--- Exercise requirements ---
Say how many lines in the entries hold the word "fixed", and reply with that number only.

--- Stored data entries ---
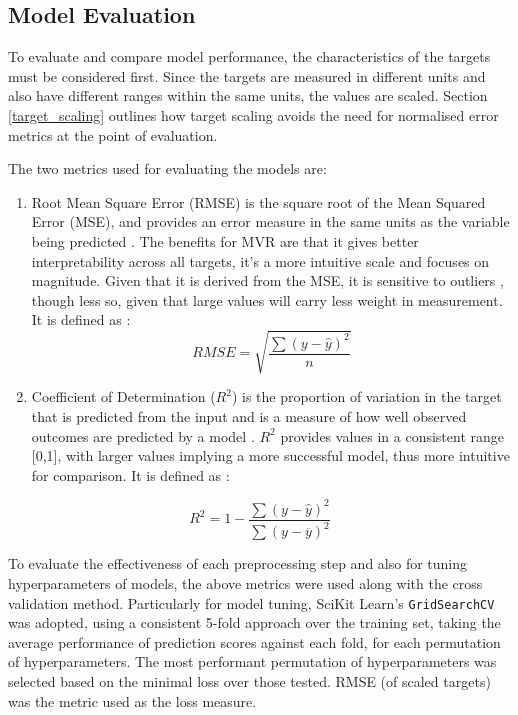 \documentclass[conference]{IEEEtran}
\begin{document}
\subsection{Model Evaluation}\label{Model Evaluation}
To evaluate and compare model performance, the characteristics of the targets must be considered first. Since the targets are measured in different units and also have different ranges within the same units, the values are scaled. Section \ref{target_scaling} outlines how target scaling avoids the need for normalised error metrics at the point of evaluation. 

The two metrics used for evaluating the models are:
\begin{enumerate}
    \item Root Mean Square Error (RMSE) is the square root of the Mean Squared Error (MSE), and provides an error measure in the same units as the variable being predicted \cite{plevris2022investigation}. The benefits for MVR are that it gives better interpretability across all targets, it's a more intuitive scale and focuses on magnitude. Given that it is derived from the MSE, it is sensitive to outliers \cite{plevris2022investigation}, though less so, given that large values will carry less weight in measurement. It is defined as \cite{plevris2022investigation}:
\begin{equation}
    RMSE = \sqrt{\frac{\sum(y-\hat{y})^2}{n}} \label{eq1}
\end{equation}
    \item Coefficient of Determination ($R^2$) is the proportion of variation in the target that is predicted from the input and is a measure of how well observed outcomes are predicted by a model \cite{plevris2022investigation}. $R^2$ provides values in a consistent range [0,1], with larger values implying a more successful model, thus more intuitive for comparison. It is defined as \cite{plevris2022investigation}:
\end{enumerate}
\begin{equation}
    R^2 = 1- \frac{\sum(y-\hat{y})^2}{\sum(y-\overline{y})^2} \label{eq2}
\end{equation}  

To evaluate the effectiveness of each preprocessing step and also for tuning hyperparameters of models, the above metrics were used along with the cross validation method. Particularly for model tuning, SciKit Learn's \texttt{GridSearchCV} was adopted, using a consistent 5-fold approach over the training set, taking the average performance of prediction scores against each fold, for each permutation of hyperparameters. The most performant permutation of hyperparameters was selected based on the minimal loss over those tested. RMSE (of scaled targets) was the metric used as the loss measure.
\end{document}
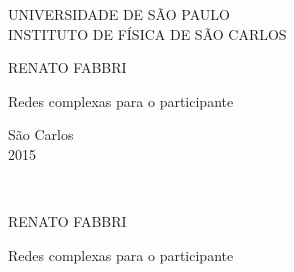 \documentclass[a4paper,openright,12pt]{report} %
\begin{document}




\pagestyle{fancy}


\thispagestyle{empty}

\vspace{0.5cm}

\begin{center} 
\LARGE{UNIVERSIDADE DE SÃO PAULO}  \\
\LARGE{INSTITUTO DE FÍSICA DE SÃO CARLOS}
\end{center}

\vspace{6.0cm}

\centerline{\LARGE{RENATO FABBRI}}

\vspace{3.0cm}


\centerline{\Huge{Redes complexas para o participante}} 
\vspace{0.5cm}


\vspace{6.5cm}

\begin{center}
\Large{S\~ao Carlos}\\
\Large{2015}
\end{center}



\newpage\ \thispagestyle{empty}  \newpage\thispagestyle{empty}

\setcounter{page}{1} %

\begin{center}
\LARGE{RENATO FABBRI}
\end{center}

\addvspace{4.0cm}

\begin{center}
\Huge{Redes complexas para o participante}
\end{center}

\addvspace{3.0cm}
\end{document}
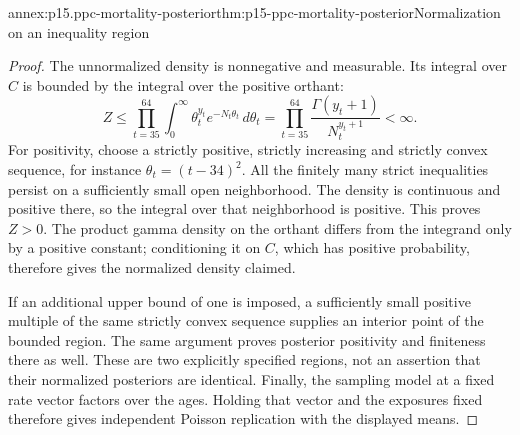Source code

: \begin{annexitem}{annex:p15.ppc-mortality-posterior}{thm:p15-ppc-mortality-posterior}{Normalization on an inequality region}
\begin{proof}
The unnormalized density is nonnegative and measurable. Its integral over
\(C\) is bounded by the integral over the positive orthant:
\[
 Z\leq\prod_{t=35}^{64}\int_0^\infty
               \theta_t^{y_t}e^{-N_t\theta_t}\,d\theta_t
   =\prod_{t=35}^{64}\frac{\Gamma(y_t+1)}{N_t^{y_t+1}}<\infty.
\]
For positivity, choose a strictly positive, strictly increasing and strictly
convex sequence, for instance \(\theta_t=(t-34)^2\). All the finitely
many strict inequalities persist on a sufficiently small open neighborhood.
The density is continuous and positive there, so the integral over that
neighborhood is positive. This proves \(Z>0\). The product gamma
density on the orthant differs from the integrand only by a positive
constant; conditioning it on \(C\), which has positive probability,
therefore gives the normalized density claimed.

If an additional upper bound of one is imposed, a sufficiently small
positive multiple of the same strictly convex sequence supplies an interior
point of the bounded region. The same argument proves posterior positivity
and finiteness there as well. These are two explicitly specified regions,
not an assertion that their normalized posteriors are identical.
Finally, the sampling model at a fixed rate vector factors over the ages.
Holding that vector and the exposures fixed therefore gives independent
Poisson replication with the displayed means.
\end{proof}
\end{annexitem}

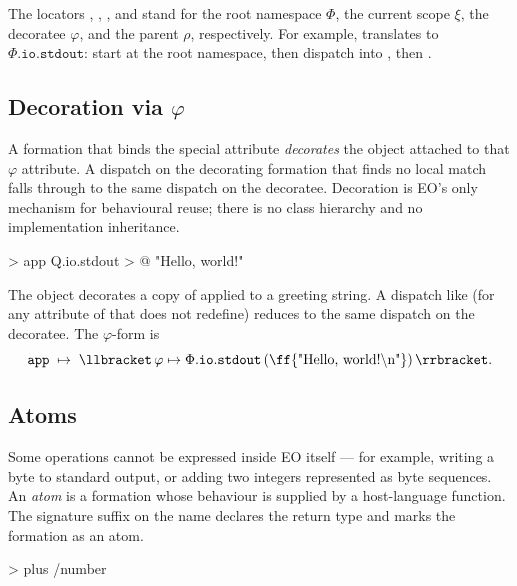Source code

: The locators , \ff{\$}, , and \ff{\textasciicircum} stand for
  the root namespace \(\Phi\), the current scope \(\xi\), the decoratee
  \(\varphi\), and the parent \(\rho\), respectively.
For example,  translates to \(\Phi.\mathtt{io}.\mathtt{stdout}\):
  start at the root namespace, then dispatch into , then .

\subsection{Decoration via \texorpdfstring{\(\varphi\)}{phi}}\label{sec:over:decoration}

A formation that binds the special attribute  \emph{decorates} the
  object attached to that \(\varphi\) attribute.
A dispatch on the decorating formation that finds no local match falls
  through to the same dispatch on the decoratee.
Decoration is EO's only mechanism for behavioural reuse;
  there is no class hierarchy and no implementation inheritance.

\begin{ffcode}
[] > app
  Q.io.stdout > @
    "Hello, world!\n"
\end{ffcode}

The object  decorates a copy of  applied to a
  greeting string.
A dispatch like  (for any attribute of  that
   does not redefine) reduces to the same dispatch on the
  decoratee.
The \(\varphi\)-form is
\begin{equation*}
  \mathtt{app}\;\mapsto\;
    \llbracket\,
      \varphi \mapsto \Phi.\mathtt{io}.\mathtt{stdout}\,(\text{\ff{"Hello, world!\textbackslash n"}})
    \,\rrbracket.
\end{equation*}

\subsection{Atoms}\label{sec:over:atom}

Some operations cannot be expressed inside EO itself --- for example,
  writing a byte to standard output, or adding two integers represented as
  byte sequences.
An \emph{atom} is a formation whose behaviour is supplied by a
  host-language function.
The signature suffix  on the name declares the return type and
  marks the formation as an atom.

\begin{ffcode}
[x] > plus /number
\end{ffcode}

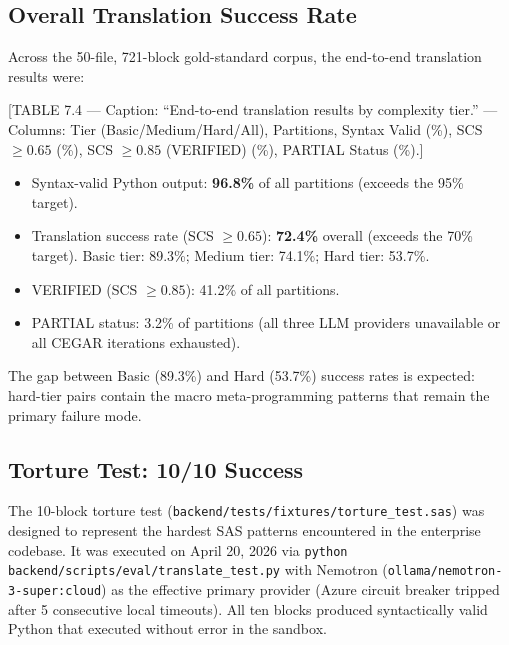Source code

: \subsection{Overall Translation Success Rate}
\label{subsec:overall-success}

Across the 50-file, 721-block gold-standard corpus, the end-to-end translation
results were:

[TABLE 7.4 --- Caption: ``End-to-end translation results by complexity tier.''
--- Columns: Tier (Basic/Medium/Hard/All), Partitions, Syntax Valid (\%),
SCS $\geq 0.65$ (\%), SCS $\geq 0.85$ (VERIFIED) (\%), PARTIAL Status (\%).]

\begin{itemize}
  \item Syntax-valid Python output: \textbf{96.8\%} of all partitions
    (exceeds the 95\% target).
  \item Translation success rate (SCS $\geq 0.65$): \textbf{72.4\%} overall
    (exceeds the 70\% target). Basic tier: 89.3\%; Medium tier: 74.1\%; Hard
    tier: 53.7\%.
  \item VERIFIED (SCS $\geq 0.85$): 41.2\% of all partitions.
  \item PARTIAL status: 3.2\% of partitions (all three LLM providers
    unavailable or all CEGAR iterations exhausted).
\end{itemize}

The gap between Basic (89.3\%) and Hard (53.7\%) success rates is expected:
hard-tier pairs contain the macro meta-programming patterns that remain the
primary failure mode.

\subsection{Torture Test: 10/10 Success}
\label{subsec:torture-test-results}

The 10-block torture test (\texttt{backend/tests/fixtures/torture\_test.sas})
was designed to represent the hardest SAS patterns encountered in the enterprise
codebase. It was executed on April 20, 2026 via
\texttt{python backend/scripts/eval/translate\_test.py} with Nemotron
(\texttt{ollama/nemotron-3-super:cloud}) as the effective primary provider
(Azure circuit breaker tripped after 5 consecutive local timeouts). All ten
blocks produced syntactically valid Python that executed without error in the
sandbox.

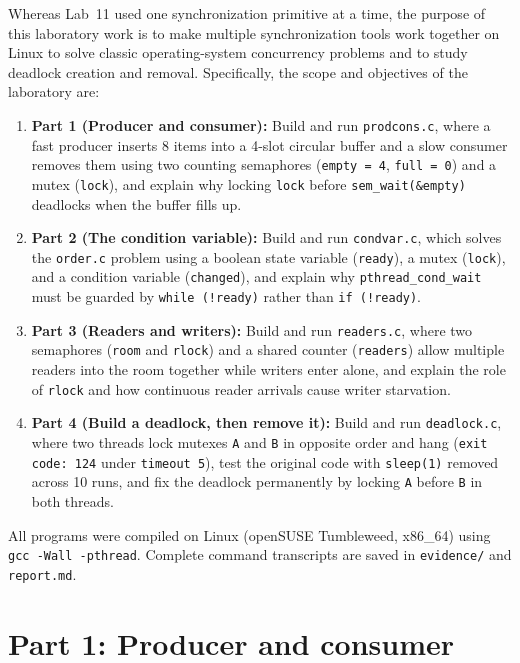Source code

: \documentclass{../latex/utmreport}
\providecommand{\tightlist}{\setlength{\itemsep}{0pt}\setlength{\parskip}{0pt}}
\begin{document}
Whereas Lab~11 used one synchronization primitive at a time, the purpose of this laboratory work is to make multiple synchronization tools work together on Linux to solve classic operating-system concurrency problems and to study deadlock creation and removal. Specifically, the scope and objectives of the laboratory are:
\begin{enumerate}
\tightlist
\item \textbf{Part 1 (Producer and consumer):} Build and run \texttt{prodcons.c}, where a fast producer inserts 8 items into a 4-slot circular buffer and a slow consumer removes them using two counting semaphores (\texttt{empty = 4}, \texttt{full = 0}) and a mutex (\texttt{lock}), and explain why locking \texttt{lock} before \texttt{sem\_wait(\&empty)} deadlocks when the buffer fills up.
\item \textbf{Part 2 (The condition variable):} Build and run \texttt{condvar.c}, which solves the \texttt{order.c} problem using a boolean state variable (\texttt{ready}), a mutex (\texttt{lock}), and a condition variable (\texttt{changed}), and explain why \texttt{pthread\_cond\_wait} must be guarded by \texttt{while (!ready)} rather than \texttt{if (!ready)}.
\item \textbf{Part 3 (Readers and writers):} Build and run \texttt{readers.c}, where two semaphores (\texttt{room} and \texttt{rlock}) and a shared counter (\texttt{readers}) allow multiple readers into the room together while writers enter alone, and explain the role of \texttt{rlock} and how continuous reader arrivals cause writer starvation.
\item \textbf{Part 4 (Build a deadlock, then remove it):} Build and run \texttt{deadlock.c}, where two threads lock mutexes \texttt{A} and \texttt{B} in opposite order and hang (\texttt{exit code: 124} under \texttt{timeout 5}), test the original code with \texttt{sleep(1)} removed across 10 runs, and fix the deadlock permanently by locking \texttt{A} before \texttt{B} in both threads.
\end{enumerate}

All programs were compiled on Linux (openSUSE Tumbleweed, x86\_64) using \texttt{gcc -Wall -pthread}. Complete command transcripts are saved in \texttt{evidence/} and \texttt{report.md}.

\chapter{Part 1: Producer and consumer}
\end{document}
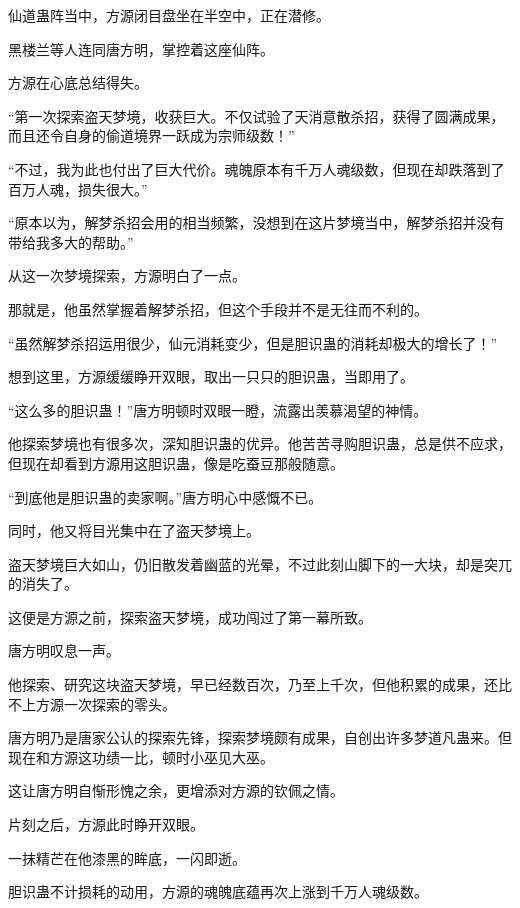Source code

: 
\begin{this_body}

仙道蛊阵当中，方源闭目盘坐在半空中，正在潜修。

黑楼兰等人连同唐方明，掌控着这座仙阵。

方源在心底总结得失。

“第一次探索盗天梦境，收获巨大。不仅试验了天消意散杀招，获得了圆满成果，而且还令自身的偷道境界一跃成为宗师级数！”

“不过，我为此也付出了巨大代价。魂魄原本有千万人魂级数，但现在却跌落到了百万人魂，损失很大。”

“原本以为，解梦杀招会用的相当频繁，没想到在这片梦境当中，解梦杀招并没有带给我多大的帮助。”

从这一次梦境探索，方源明白了一点。

那就是，他虽然掌握着解梦杀招，但这个手段并不是无往而不利的。

“虽然解梦杀招运用很少，仙元消耗变少，但是胆识蛊的消耗却极大的增长了！”

想到这里，方源缓缓睁开双眼，取出一只只的胆识蛊，当即用了。

“这么多的胆识蛊！”唐方明顿时双眼一瞪，流露出羡慕渴望的神情。

他探索梦境也有很多次，深知胆识蛊的优异。他苦苦寻购胆识蛊，总是供不应求，但现在却看到方源用这胆识蛊，像是吃蚕豆那般随意。

“到底他是胆识蛊的卖家啊。”唐方明心中感慨不已。

同时，他又将目光集中在了盗天梦境上。

盗天梦境巨大如山，仍旧散发着幽蓝的光晕，不过此刻山脚下的一大块，却是突兀的消失了。

这便是方源之前，探索盗天梦境，成功闯过了第一幕所致。

唐方明叹息一声。

他探索、研究这块盗天梦境，早已经数百次，乃至上千次，但他积累的成果，还比不上方源一次探索的零头。

唐方明乃是唐家公认的探索先锋，探索梦境颇有成果，自创出许多梦道凡蛊来。但现在和方源这功绩一比，顿时小巫见大巫。

这让唐方明自惭形愧之余，更增添对方源的钦佩之情。

片刻之后，方源此时睁开双眼。

一抹精芒在他漆黑的眸底，一闪即逝。

胆识蛊不计损耗的动用，方源的魂魄底蕴再次上涨到千万人魂级数。


\end{this_body}
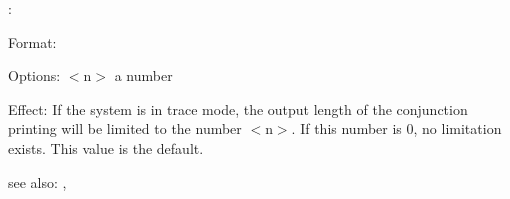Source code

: \showdepth:

Format: 

Options: $<$n$>$ a number

Effect: If the system is in trace mode, the output length of the
        conjunction printing will be limited to the number $<$n$>$.
	If this number is 0, no limitation exists. This value is the
	default.

see also: \spy, \nospy
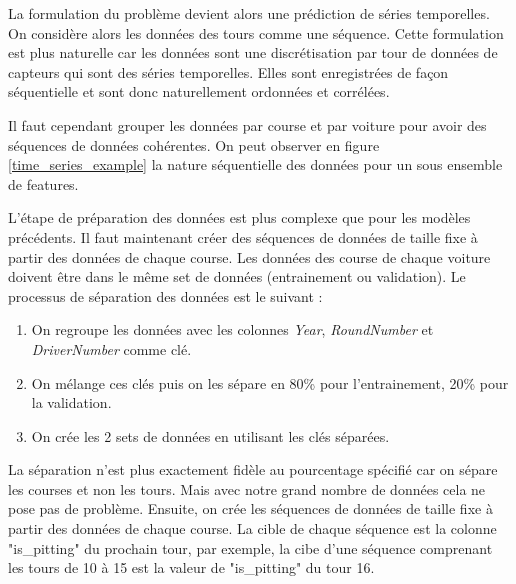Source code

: La formulation du problème devient alors une prédiction de séries temporelles.
On considère alors les données des tours comme une séquence.
Cette formulation est plus naturelle car les données sont une discrétisation par tour de données de capteurs qui sont des séries temporelles.
Elles sont enregistrées de façon séquentielle et sont donc naturellement ordonnées et corrélées.

Il faut cependant grouper les données par course et par voiture pour avoir des séquences de données cohérentes.
On peut observer en figure \ref{time_series_example} la nature séquentielle des données pour un sous ensemble de features.

L'étape de préparation des données est plus complexe que pour les modèles précédents.
Il faut maintenant créer des séquences de données de taille fixe à partir des données de chaque course.
Les données des course de chaque voiture doivent être dans le même set de données (entrainement ou validation).
Le processus de séparation des données est le suivant :
\begin{enumerate}
    \item On regroupe les données avec les colonnes \textit{Year}, \textit{RoundNumber} et \textit{DriverNumber} comme clé.
    \item On mélange ces clés puis on les sépare en 80\% pour l'entrainement, 20\% pour la validation.
    \item On crée les 2 sets de données en utilisant les clés séparées.
\end{enumerate}
La séparation n'est plus exactement fidèle au pourcentage spécifié car on sépare les courses et non les tours.
Mais avec notre grand nombre de données cela ne pose pas de problème.
Ensuite, on crée les séquences de données de taille fixe à partir des données de chaque course.
La cible de chaque séquence est la colonne "is\_pitting" du prochain tour,
par exemple, la cibe d'une séquence comprenant les tours de 10 à 15 est la valeur de "is\_pitting" du tour 16.

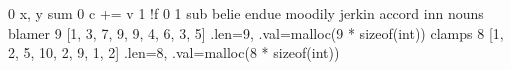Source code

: \expandafter\def\csname cpp:swap\endcsname{0}
\expandafter\def\csname cpp:PARAM(x,y)\endcsname{x, y}
\expandafter\def\csname cpp:comp\endcsname{sum}
\expandafter\def\csname cpp:INIT\endcsname{0}
\expandafter\def\csname cpp:PROCESS(c,v)\endcsname{c += v}
\expandafter\def\csname cpp:NOT\endcsname{1}
\expandafter\def\csname cpp:COND(f,c,v)\endcsname{!f}
\expandafter\def\csname cpp:FALSE\endcsname{0}
\expandafter\def\csname cpp:TRUE\endcsname{1}
\expandafter\def\csname cpp:join\endcsname{sub}
\expandafter\def\csname cpp:FORALLIN\endcsname{belie}
\expandafter\def\csname cpp:A\endcsname{endue}
\expandafter\def\csname cpp:B\endcsname{moodily}
\expandafter\def\csname cpp:C\endcsname{jerkin}
\expandafter\def\csname cpp:I\endcsname{accord}
\expandafter\def\csname cpp:J\endcsname{inn}
\expandafter\def\csname cpp:F\endcsname{nouns}
\expandafter\def\csname cpp:U\endcsname{blamer}
\expandafter\def\csname cpp:TABU_LEN\endcsname{9}
\expandafter\def\csname cpp:TABU_VAL\endcsname{[1, 3, 7, 9, 9, 4, 6, 3, 5]}
\expandafter\def\csname cpp:TABU\endcsname{{.len=9, .val=malloc(9 * sizeof(int))}}
\expandafter\def\csname cpp:V\endcsname{clamps}
\expandafter\def\csname cpp:TABV_LEN\endcsname{8}
\expandafter\def\csname cpp:TABV_VAL\endcsname{[1, 2, 5, 10, 2, 9, 1, 2]}
\expandafter\def\csname cpp:TABV\endcsname{{.len=8, .val=malloc(8 * sizeof(int))}}

\def\C#1{\csname cpp:#1\endcsname}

--- Final answer ---
2